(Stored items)
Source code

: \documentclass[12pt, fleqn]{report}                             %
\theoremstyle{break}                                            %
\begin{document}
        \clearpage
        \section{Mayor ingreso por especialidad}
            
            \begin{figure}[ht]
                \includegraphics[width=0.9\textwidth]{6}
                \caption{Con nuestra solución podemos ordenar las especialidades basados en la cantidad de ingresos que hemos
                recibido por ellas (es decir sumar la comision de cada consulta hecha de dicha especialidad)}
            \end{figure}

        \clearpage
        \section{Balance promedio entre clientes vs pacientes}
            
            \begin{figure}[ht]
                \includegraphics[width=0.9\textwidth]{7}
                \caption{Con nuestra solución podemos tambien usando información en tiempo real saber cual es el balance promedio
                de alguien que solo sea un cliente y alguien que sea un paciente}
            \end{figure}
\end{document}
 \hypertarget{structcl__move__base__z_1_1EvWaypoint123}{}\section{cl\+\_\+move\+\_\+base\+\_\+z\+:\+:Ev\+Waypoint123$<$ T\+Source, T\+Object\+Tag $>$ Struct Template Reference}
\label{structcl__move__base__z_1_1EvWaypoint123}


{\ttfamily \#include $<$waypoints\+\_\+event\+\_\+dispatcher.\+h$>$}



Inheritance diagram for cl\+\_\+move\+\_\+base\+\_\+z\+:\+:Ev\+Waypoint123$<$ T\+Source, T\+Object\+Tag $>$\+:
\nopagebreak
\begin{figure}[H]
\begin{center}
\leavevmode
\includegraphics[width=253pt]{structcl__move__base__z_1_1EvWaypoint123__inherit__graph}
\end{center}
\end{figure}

* _Exercise prompt_
The lines to extract from the data above begin with the line containing "recibido por ellas" and end with the line containing "T\+Object\+Tag $>$ Struct". Extract them exactly, including both.

* _Result of this exercise_
                recibido por ellas (es decir sumar la comision de cada consulta hecha de dicha especialidad)}
            \end{figure}

        \clearpage
        \section{Balance promedio entre clientes vs pacientes}
            
            \begin{figure}[ht]
                \includegraphics[width=0.9\textwidth]{7}
                \caption{Con nuestra solución podemos tambien usando información en tiempo real saber cual es el balance promedio
                de alguien que solo sea un cliente y alguien que sea un paciente}
            \end{figure}
\end{document}
 \hypertarget{structcl__move__base__z_1_1EvWaypoint123}{}\section{cl\+\_\+move\+\_\+base\+\_\+z\+:\+:Ev\+Waypoint123$<$ T\+Source, T\+Object\+Tag $>$ Struct Template Reference}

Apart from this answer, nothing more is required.